声音就在耳边,惹得她耳朵一阵酥麻......
她敛了心神:“恩?”
“今晚我已去过郡衙,但是并没有找到前年的卷宗”
“衙门里没有?”
“被地方官拿去调查了也有可能”瑞青分析:“地方县志不可能没有记录”
她感到有些不安:“看来过几日,还得再去查探一下”
“还有”
她一紧张:“什么?”
瑞青却靠的更近,几乎要与她脸颊相贴,低了声音道:“不许逃开”
他是指刚才她想松开他怀抱的举动,她还以为他又要与她说什么要紧事。
半夏不自觉的垂了脑袋:“......我没有”
自从白天那浅尝即止的吻之后,半夏已完全没了方向,对于他的陪伴与付出她一直心怀感激的全盘接收。

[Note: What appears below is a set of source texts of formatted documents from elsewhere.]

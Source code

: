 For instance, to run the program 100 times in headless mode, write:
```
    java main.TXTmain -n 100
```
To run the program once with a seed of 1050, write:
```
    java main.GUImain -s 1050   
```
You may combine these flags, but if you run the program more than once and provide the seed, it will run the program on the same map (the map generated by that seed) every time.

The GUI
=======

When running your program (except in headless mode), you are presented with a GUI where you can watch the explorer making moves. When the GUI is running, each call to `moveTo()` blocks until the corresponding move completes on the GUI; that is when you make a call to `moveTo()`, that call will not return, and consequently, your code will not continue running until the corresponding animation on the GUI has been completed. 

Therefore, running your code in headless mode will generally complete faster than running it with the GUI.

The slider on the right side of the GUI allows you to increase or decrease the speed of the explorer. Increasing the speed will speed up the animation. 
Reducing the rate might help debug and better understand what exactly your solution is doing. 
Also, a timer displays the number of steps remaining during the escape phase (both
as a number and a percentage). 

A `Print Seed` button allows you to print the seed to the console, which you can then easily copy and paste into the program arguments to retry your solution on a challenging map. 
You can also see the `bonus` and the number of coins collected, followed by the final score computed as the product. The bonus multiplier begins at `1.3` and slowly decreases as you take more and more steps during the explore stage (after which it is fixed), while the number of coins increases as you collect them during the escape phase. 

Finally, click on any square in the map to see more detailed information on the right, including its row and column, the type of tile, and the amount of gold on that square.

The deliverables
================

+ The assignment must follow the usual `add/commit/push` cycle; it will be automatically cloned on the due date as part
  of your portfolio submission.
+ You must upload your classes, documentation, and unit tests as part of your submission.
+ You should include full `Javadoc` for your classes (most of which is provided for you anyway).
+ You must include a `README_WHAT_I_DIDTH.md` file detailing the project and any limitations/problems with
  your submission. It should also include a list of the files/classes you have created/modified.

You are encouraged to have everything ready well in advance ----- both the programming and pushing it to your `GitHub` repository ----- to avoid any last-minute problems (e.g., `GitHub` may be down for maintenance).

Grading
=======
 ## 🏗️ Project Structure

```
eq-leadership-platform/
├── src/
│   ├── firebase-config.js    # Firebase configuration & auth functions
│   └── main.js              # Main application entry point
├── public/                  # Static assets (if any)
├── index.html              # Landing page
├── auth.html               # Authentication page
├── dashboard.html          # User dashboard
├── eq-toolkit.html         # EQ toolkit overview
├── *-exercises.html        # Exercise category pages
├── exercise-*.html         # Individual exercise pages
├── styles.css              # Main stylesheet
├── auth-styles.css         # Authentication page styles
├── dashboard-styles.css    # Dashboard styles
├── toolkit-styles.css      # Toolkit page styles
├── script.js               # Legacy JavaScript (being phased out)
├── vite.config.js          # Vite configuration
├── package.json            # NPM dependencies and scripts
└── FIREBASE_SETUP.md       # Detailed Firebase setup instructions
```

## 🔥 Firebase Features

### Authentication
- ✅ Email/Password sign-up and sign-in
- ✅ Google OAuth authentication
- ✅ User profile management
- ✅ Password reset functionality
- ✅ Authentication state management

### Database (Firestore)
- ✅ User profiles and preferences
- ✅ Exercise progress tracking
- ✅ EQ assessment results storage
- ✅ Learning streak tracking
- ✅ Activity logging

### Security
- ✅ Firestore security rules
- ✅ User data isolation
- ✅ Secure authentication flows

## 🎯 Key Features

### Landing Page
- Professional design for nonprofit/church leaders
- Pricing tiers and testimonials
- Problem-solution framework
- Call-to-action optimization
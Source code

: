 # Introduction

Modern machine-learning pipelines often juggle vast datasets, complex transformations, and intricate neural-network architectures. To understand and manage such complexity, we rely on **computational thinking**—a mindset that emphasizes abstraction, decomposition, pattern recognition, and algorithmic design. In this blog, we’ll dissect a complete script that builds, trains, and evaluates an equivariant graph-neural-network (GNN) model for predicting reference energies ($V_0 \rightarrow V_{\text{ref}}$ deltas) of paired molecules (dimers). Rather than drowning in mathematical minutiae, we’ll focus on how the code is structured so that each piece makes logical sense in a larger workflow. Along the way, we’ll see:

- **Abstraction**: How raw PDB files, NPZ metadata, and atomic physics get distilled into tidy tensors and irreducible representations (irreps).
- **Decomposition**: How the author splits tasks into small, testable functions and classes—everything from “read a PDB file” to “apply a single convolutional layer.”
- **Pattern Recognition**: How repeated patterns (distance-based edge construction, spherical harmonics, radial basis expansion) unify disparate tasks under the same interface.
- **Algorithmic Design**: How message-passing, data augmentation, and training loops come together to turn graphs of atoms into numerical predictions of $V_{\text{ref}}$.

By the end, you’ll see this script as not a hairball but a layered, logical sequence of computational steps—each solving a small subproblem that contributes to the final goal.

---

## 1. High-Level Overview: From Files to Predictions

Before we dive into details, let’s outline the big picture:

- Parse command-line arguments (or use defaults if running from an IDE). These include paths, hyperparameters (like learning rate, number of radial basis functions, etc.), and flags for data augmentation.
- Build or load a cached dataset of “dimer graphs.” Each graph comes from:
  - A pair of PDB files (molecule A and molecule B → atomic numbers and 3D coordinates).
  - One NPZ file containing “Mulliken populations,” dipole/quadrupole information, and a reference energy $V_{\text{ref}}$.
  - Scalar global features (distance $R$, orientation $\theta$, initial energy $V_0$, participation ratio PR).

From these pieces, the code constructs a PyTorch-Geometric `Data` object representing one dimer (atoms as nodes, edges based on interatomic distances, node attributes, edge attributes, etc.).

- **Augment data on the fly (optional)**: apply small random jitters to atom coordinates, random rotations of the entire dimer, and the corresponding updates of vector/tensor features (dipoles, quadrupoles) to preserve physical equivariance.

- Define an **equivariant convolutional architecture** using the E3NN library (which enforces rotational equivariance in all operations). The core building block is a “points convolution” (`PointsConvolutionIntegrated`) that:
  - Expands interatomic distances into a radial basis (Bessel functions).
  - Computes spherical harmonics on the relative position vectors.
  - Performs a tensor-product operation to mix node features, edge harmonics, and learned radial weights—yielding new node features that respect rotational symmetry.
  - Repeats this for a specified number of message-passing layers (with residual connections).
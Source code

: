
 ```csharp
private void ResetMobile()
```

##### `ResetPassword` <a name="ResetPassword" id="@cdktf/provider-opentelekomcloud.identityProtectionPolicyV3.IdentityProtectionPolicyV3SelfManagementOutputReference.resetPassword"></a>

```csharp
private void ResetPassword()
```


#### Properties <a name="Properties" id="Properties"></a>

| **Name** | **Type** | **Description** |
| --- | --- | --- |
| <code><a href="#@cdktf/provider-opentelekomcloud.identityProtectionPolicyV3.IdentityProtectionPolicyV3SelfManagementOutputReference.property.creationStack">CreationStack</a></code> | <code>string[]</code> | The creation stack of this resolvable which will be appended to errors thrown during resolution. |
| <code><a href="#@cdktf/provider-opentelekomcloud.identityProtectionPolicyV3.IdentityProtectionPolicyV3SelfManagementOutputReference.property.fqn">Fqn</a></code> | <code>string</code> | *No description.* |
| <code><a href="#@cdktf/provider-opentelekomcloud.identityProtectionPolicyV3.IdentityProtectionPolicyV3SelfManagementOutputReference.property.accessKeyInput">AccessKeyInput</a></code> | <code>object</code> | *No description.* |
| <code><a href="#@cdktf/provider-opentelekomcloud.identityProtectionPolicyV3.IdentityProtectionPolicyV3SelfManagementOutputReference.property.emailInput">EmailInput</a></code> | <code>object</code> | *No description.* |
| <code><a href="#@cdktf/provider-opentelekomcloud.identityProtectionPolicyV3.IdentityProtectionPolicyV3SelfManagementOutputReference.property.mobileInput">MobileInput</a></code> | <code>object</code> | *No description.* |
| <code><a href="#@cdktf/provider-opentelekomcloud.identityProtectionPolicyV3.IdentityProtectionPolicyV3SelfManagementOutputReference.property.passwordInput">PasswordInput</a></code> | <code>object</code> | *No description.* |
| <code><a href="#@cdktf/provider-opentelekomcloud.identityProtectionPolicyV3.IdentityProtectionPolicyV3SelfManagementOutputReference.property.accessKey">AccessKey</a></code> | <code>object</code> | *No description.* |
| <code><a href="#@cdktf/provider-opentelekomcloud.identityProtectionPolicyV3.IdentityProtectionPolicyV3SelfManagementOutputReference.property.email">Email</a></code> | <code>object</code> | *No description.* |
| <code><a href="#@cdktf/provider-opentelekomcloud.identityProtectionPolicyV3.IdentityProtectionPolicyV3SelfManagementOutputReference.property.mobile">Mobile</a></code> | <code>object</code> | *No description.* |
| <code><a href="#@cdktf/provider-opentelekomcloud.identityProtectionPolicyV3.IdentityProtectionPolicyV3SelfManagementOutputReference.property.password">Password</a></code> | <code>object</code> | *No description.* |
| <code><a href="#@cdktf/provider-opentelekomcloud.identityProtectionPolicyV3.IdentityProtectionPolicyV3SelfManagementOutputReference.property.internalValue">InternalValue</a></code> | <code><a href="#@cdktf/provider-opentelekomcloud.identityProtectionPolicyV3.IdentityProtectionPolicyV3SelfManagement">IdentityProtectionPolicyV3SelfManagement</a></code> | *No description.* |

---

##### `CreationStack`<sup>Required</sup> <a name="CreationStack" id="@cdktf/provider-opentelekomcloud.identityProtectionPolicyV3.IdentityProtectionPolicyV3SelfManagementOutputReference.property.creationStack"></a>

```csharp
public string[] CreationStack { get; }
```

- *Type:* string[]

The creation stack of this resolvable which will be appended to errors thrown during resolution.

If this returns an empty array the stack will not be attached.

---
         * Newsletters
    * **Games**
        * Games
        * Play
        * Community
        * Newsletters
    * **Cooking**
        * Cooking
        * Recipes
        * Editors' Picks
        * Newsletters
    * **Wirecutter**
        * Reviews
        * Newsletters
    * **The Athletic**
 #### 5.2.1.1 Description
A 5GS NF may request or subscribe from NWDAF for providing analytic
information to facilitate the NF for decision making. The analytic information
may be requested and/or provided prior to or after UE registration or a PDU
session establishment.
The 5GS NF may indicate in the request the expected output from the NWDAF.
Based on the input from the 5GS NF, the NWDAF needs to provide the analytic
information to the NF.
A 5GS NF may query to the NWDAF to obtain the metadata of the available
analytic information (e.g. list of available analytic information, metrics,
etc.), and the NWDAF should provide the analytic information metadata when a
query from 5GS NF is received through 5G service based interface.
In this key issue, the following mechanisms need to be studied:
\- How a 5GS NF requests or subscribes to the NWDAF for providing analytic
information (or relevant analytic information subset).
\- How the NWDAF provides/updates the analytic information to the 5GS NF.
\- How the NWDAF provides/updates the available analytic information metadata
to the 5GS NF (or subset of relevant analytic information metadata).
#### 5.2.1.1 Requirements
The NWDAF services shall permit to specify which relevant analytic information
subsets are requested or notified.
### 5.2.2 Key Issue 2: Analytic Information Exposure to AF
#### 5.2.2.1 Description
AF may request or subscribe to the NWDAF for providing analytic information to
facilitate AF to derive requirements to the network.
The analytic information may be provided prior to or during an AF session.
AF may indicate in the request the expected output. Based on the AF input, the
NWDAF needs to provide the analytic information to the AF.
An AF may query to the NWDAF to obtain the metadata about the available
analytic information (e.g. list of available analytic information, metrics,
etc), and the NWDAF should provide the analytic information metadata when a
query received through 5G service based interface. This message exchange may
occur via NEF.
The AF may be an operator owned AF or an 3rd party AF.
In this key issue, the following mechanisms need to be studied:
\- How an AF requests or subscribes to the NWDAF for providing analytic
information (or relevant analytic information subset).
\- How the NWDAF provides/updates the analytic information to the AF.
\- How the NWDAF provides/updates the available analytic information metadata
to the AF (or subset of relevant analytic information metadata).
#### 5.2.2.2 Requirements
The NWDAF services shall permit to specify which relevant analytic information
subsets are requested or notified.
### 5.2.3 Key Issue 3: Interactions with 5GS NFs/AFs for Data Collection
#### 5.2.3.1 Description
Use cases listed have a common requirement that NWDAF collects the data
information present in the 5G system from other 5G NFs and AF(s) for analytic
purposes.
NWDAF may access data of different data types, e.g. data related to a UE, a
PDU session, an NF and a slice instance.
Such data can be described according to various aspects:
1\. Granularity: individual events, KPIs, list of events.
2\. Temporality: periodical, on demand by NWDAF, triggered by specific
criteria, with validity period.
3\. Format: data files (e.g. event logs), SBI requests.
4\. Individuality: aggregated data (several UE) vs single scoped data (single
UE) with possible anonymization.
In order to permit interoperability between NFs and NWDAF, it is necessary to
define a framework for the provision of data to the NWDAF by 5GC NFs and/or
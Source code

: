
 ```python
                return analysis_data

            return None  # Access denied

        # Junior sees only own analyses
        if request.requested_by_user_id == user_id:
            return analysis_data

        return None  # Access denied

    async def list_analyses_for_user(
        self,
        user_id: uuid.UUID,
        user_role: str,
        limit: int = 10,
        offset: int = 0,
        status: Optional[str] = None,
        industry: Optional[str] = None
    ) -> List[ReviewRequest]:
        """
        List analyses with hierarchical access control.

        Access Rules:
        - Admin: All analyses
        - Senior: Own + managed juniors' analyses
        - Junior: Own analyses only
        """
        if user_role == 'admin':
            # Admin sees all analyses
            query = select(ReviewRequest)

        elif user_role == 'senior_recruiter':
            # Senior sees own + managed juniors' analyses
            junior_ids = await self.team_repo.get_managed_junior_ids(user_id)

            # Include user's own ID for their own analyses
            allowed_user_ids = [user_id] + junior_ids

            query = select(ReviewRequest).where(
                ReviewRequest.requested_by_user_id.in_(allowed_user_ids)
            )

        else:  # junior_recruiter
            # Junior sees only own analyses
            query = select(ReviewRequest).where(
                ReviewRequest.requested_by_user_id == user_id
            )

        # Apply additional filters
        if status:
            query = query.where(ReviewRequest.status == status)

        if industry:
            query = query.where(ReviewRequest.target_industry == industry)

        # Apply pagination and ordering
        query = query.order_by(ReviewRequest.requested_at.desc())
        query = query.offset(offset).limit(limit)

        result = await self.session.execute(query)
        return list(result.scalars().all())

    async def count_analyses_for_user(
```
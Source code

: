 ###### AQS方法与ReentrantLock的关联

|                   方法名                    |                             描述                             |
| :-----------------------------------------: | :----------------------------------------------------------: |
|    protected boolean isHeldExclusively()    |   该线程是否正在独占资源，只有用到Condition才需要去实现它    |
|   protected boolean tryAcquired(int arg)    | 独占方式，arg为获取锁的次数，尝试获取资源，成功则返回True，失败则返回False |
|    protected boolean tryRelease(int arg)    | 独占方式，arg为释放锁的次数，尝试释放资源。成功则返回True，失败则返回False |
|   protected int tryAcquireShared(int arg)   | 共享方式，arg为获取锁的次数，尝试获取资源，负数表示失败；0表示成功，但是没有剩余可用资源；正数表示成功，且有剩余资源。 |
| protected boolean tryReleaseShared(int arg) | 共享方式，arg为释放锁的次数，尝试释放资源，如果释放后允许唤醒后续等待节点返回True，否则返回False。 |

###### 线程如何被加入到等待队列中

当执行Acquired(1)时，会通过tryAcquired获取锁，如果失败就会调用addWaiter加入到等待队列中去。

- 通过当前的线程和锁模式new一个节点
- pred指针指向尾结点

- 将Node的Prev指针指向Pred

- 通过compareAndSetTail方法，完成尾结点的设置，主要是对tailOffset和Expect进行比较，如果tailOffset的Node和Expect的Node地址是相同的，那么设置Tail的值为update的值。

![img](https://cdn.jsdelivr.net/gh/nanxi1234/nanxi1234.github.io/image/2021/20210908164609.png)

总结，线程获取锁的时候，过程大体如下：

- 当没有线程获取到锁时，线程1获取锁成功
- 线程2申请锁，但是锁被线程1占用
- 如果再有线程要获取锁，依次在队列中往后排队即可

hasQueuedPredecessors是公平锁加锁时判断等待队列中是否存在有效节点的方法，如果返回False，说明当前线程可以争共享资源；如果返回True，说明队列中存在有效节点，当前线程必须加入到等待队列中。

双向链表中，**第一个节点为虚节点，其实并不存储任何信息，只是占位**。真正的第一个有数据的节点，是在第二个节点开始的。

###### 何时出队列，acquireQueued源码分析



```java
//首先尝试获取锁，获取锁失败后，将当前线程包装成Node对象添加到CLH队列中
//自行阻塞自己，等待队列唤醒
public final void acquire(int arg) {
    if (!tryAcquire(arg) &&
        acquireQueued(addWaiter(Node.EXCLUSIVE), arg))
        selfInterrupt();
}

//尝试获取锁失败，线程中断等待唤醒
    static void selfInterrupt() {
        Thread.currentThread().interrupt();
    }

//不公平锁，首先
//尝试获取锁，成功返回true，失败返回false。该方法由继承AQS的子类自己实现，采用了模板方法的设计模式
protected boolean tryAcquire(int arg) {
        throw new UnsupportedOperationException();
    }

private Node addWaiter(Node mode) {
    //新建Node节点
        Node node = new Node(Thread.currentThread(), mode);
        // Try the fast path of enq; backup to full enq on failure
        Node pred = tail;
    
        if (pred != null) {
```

她不知道自己做的对不对,只知道自己很喜欢他的触碰与靠近,每一次都能让她心头悸动,久散不去。
可她又有些不安,想到自己如今身负血仇,将来无论真相调查的如何,都会拖累于他吧。
瑞青正翻过她的手,与她掌心相贴,再紧紧握住。
温暖的,又柔软的感觉,让半夏瞬间忘了先前的胡思乱想。